# Harvest Moon



## Peeb (Oct 6, 2017)

In Northeast Oklahoma



Harvest Moon- Oct 2017 by Peeb-USA, on Flickr


----------



## snowbear (Oct 6, 2017)

I like this - nicely done.

Flickr says 700mm with a 500mm max zoom - Teleconverter?


----------



## Derrel (Oct 6, 2017)

GOOD moon shot, Peeb!!! We were amazed by the harvest moon's beauty out west here too.


----------



## Peeb (Oct 6, 2017)

Looks like Halloween is around the corner!


----------



## Peeb (Oct 6, 2017)

snowbear said:


> I like this - nicely done.
> 
> Flickr says 700mm with a 500mm max zoom - Teleconverter?


Yep- 1.4x. I love it.


----------



## snowbear (Oct 6, 2017)

On my long list.


----------



## RowdyRay (Oct 6, 2017)

Very nice! 

Raining and cloudy here. When I finally got to see it, it was like any other full moon.


----------



## WesternGuy (Oct 7, 2017)

Very nice.  I like the silhouettes against the moon.

WesternGuy


----------



## smoke665 (Oct 7, 2017)

Fabulous shot. The leaf silhouettes really add to the drama.


----------



## GDHLEWIS (Oct 7, 2017)

Nice one, wouldn't have thought to do that. May have to borrow the idea in future 

May the journey continue


----------



## baturn (Oct 7, 2017)

Very nice!


----------



## Low_Sky (Oct 7, 2017)

Nice one, Peeb!


Sent from my iPhone using Tapatalk


----------



## Peeb (Oct 7, 2017)

RowdyRay said:


> Very nice!
> 
> Raining and cloudy here. When I finally got to see it, it was like any other full moon.

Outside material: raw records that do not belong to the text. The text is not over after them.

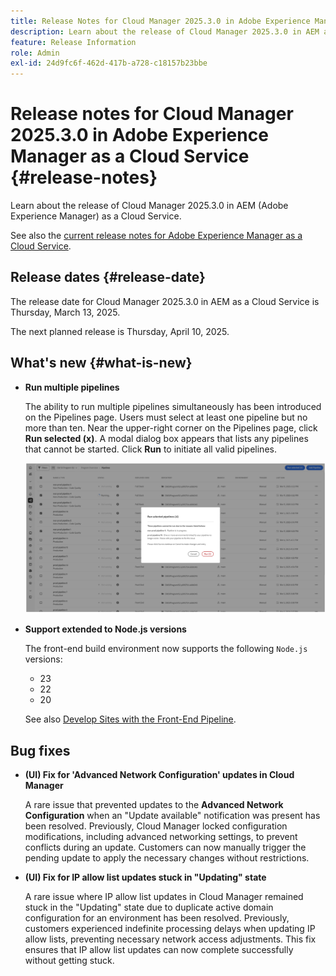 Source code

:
 ```yaml
---
title: Release Notes for Cloud Manager 2025.3.0 in Adobe Experience Manager as a Cloud Service
description: Learn about the release of Cloud Manager 2025.3.0 in AEM as a Cloud Service.
feature: Release Information
role: Admin
exl-id: 24d9fc6f-462d-417b-a728-c18157b23bbe
---
```

# Release notes for Cloud Manager 2025.3.0 in Adobe Experience Manager as a Cloud Service {#release-notes}

<!-- https://wiki.corp.adobe.com/display/DMSArchitecture/Cloud+Manager+2025.03.0+Release -->

Learn about the release of Cloud Manager 2025.3.0 in AEM (Adobe Experience Manager) as a Cloud Service.


See also the [current release notes for Adobe Experience Manager as a Cloud Service](/help/release-notes/release-notes-cloud/release-notes-current.md).

## Release dates {#release-date}

The release date for Cloud Manager 2025.3.0 in AEM as a Cloud Service is Thursday, March 13, 2025. 

The next planned release is Thursday, April 10, 2025.
 
## What's new {#what-is-new}

* **Run multiple pipelines**

    The ability to run multiple pipelines simultaneously has been introduced on the Pipelines page. Users must select at least one pipeline but no more than ten. Near the upper-right corner on the Pipelines page, click **Run selected (x)**. A modal dialog box appears that lists any pipelines that cannot be started. Click **Run** to initiate all valid pipelines.

    ![Run selected pipelines dialog box](/help/implementing/cloud-manager/release-notes/assets/run-selected-pipelines.png)

* **Support extended to Node.js versions**

    The front-end build environment now supports the following `Node.js` versions:

    * 23
    * 22
    * 20

    See also [Develop Sites with the Front-End Pipeline](/help/implementing/developing/introduction/developing-with-front-end-pipelines.md#node-versions). <!-- CMGR-65307 -->

<!--
## Early adoption program {#early-adoption}

Be a part of Cloud Manager's early adoption program and have a chance to test upcoming features. -->


## Bug fixes

* **(UI) Fix for 'Advanced Network Configuration' updates in Cloud Manager**  

    A rare issue that prevented updates to the **Advanced Network Configuration** when an "Update available" notification was present has been resolved. Previously, Cloud Manager locked configuration modifications, including advanced networking settings, to prevent conflicts during an update. Customers can now manually trigger the pending update to apply the necessary changes without restrictions. <!-- CMGR-65913 and CMGR-65788 -->

* **(UI) Fix for IP allow list updates stuck in "Updating" state**  

    A rare issue where IP allow list updates in Cloud Manager remained stuck in the "Updating" state due to duplicate active domain configuration for an environment has been resolved. Previously, customers experienced indefinite processing delays when updating IP allow lists, preventing necessary network access adjustments. This fix ensures that IP allow list updates can now complete successfully without getting stuck. <!-- CMGR-65786 -->




<!-- ## Known issues {#known-issues} -->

Yeah- it loses color as it rises...


----------



## crimbfighter (Oct 8, 2017)

Great shot!


----------



## FITBMX (Oct 10, 2017)

The moon has been incredible lately, and you did a great job on the photo!


----------



## GWWhite (Oct 29, 2017)

We missed it here too thanks to rain. Great shot!


----------



## Peeb (Oct 29, 2017)

Thanks to all who have been kind enough to comment. I was pleased with myself


----------